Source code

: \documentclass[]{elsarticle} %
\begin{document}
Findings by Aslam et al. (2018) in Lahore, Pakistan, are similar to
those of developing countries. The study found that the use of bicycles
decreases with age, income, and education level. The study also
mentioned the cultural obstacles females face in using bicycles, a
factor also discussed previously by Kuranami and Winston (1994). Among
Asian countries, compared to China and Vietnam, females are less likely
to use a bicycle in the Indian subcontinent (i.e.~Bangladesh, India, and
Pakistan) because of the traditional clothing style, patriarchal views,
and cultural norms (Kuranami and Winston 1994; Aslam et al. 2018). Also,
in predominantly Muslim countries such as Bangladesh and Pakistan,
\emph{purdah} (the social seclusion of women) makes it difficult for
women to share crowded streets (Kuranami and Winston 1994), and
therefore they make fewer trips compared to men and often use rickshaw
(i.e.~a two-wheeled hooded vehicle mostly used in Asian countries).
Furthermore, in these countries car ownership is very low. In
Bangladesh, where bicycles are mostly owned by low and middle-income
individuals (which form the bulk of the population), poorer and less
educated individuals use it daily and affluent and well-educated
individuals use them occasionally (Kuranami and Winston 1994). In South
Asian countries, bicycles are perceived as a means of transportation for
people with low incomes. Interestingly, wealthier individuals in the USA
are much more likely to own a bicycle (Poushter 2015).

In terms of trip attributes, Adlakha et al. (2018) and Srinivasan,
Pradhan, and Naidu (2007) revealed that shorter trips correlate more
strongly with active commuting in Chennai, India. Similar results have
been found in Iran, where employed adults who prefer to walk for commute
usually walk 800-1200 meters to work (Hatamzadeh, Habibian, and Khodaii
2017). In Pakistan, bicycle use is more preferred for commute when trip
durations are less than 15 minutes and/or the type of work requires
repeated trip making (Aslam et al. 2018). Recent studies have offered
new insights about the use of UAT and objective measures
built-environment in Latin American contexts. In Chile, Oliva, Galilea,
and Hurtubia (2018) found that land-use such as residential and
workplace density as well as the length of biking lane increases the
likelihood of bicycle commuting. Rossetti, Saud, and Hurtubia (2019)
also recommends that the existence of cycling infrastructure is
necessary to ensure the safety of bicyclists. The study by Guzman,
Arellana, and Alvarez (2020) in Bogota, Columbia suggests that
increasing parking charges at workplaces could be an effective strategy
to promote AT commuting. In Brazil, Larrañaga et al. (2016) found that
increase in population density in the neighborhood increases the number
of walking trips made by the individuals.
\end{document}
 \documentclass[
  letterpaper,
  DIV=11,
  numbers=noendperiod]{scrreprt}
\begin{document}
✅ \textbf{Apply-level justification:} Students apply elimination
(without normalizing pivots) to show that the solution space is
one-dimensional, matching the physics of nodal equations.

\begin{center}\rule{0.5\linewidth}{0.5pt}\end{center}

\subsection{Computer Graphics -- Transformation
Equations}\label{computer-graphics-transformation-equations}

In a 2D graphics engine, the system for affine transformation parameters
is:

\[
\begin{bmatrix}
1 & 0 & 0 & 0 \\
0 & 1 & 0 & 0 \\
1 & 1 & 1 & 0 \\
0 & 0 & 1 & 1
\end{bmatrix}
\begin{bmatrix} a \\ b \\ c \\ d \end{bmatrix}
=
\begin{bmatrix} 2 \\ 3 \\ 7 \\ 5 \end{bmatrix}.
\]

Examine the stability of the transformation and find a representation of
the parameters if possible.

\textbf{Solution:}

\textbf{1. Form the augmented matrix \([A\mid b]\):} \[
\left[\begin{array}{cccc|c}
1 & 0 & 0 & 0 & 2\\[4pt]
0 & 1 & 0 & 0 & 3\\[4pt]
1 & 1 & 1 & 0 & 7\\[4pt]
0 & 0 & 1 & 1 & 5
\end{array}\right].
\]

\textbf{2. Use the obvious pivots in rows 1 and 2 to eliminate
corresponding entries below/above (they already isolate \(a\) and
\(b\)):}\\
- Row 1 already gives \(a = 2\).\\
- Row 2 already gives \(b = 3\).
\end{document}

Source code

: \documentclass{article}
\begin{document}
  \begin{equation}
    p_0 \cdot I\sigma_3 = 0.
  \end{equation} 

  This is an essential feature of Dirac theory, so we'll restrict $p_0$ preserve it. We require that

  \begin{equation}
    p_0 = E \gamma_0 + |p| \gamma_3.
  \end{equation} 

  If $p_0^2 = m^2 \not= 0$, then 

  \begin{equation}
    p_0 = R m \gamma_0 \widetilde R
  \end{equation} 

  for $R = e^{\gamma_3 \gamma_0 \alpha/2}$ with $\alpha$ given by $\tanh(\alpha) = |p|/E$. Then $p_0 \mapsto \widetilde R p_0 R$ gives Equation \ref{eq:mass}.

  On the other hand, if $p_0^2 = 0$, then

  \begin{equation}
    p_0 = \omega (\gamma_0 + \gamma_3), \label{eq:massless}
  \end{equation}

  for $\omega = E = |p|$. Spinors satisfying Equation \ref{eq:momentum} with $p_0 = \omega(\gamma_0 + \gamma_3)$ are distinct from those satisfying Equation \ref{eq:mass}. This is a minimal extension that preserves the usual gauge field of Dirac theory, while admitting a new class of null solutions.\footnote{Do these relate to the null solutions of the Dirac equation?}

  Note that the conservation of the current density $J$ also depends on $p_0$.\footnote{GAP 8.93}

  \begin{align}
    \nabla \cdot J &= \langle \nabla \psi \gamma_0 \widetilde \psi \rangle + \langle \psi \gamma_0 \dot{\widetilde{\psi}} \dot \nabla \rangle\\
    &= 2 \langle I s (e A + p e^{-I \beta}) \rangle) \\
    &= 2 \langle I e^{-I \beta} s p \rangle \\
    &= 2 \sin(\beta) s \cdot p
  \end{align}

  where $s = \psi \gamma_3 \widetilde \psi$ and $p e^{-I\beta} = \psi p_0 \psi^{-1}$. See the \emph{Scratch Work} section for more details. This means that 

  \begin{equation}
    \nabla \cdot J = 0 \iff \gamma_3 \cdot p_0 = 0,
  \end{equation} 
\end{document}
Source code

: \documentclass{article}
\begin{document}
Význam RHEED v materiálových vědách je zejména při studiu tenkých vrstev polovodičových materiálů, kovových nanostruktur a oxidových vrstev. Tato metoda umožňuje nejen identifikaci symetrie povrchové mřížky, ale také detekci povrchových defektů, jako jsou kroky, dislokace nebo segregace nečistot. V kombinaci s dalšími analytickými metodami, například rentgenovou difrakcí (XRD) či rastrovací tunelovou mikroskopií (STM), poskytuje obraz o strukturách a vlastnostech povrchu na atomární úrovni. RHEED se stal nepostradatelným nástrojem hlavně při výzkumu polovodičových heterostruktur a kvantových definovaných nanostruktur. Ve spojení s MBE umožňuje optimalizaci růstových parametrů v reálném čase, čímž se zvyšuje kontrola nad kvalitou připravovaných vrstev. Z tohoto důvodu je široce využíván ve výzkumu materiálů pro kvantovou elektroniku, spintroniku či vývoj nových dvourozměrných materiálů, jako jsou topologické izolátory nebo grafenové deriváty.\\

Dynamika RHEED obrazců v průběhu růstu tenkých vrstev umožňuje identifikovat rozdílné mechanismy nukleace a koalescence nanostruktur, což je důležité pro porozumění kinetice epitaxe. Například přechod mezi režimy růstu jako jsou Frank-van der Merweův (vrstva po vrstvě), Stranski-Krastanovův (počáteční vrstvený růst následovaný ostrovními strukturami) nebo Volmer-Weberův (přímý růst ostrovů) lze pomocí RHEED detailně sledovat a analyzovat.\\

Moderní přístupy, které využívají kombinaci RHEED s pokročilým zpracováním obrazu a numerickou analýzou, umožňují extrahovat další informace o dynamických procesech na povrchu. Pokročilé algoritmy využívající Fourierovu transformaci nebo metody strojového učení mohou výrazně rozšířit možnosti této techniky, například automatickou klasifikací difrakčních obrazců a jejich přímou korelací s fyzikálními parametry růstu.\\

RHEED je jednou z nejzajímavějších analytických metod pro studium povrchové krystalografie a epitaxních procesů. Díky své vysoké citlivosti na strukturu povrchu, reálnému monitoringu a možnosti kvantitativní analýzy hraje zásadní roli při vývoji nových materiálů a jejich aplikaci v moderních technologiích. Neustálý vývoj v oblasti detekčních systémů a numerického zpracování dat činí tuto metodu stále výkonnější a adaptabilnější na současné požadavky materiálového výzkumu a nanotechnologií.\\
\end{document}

» WORK INSTRUCTIONS: Out of the entries, report each line that contains the word "jako".

» EXPECTED ANSWER:
Význam RHEED v materiálových vědách je zejména při studiu tenkých vrstev polovodičových materiálů, kovových nanostruktur a oxidových vrstev. Tato metoda umožňuje nejen identifikaci symetrie povrchové mřížky, ale také detekci povrchových defektů, jako jsou kroky, dislokace nebo segregace nečistot. V kombinaci s dalšími analytickými metodami, například rentgenovou difrakcí (XRD) či rastrovací tunelovou mikroskopií (STM), poskytuje obraz o strukturách a vlastnostech povrchu na atomární úrovni. RHEED se stal nepostradatelným nástrojem hlavně při výzkumu polovodičových heterostruktur a kvantových definovaných nanostruktur. Ve spojení s MBE umožňuje optimalizaci růstových parametrů v reálném čase, čímž se zvyšuje kontrola nad kvalitou připravovaných vrstev. Z tohoto důvodu je široce využíván ve výzkumu materiálů pro kvantovou elektroniku, spintroniku či vývoj nových dvourozměrných materiálů, jako jsou topologické izolátory nebo grafenové deriváty.\\
Dynamika RHEED obrazců v průběhu růstu tenkých vrstev umožňuje identifikovat rozdílné mechanismy nukleace a koalescence nanostruktur, což je důležité pro porozumění kinetice epitaxe. Například přechod mezi režimy růstu jako jsou Frank-van der Merweův (vrstva po vrstvě), Stranski-Krastanovův (počáteční vrstvený růst následovaný ostrovními strukturami) nebo Volmer-Weberův (přímý růst ostrovů) lze pomocí RHEED detailně sledovat a analyzovat.\\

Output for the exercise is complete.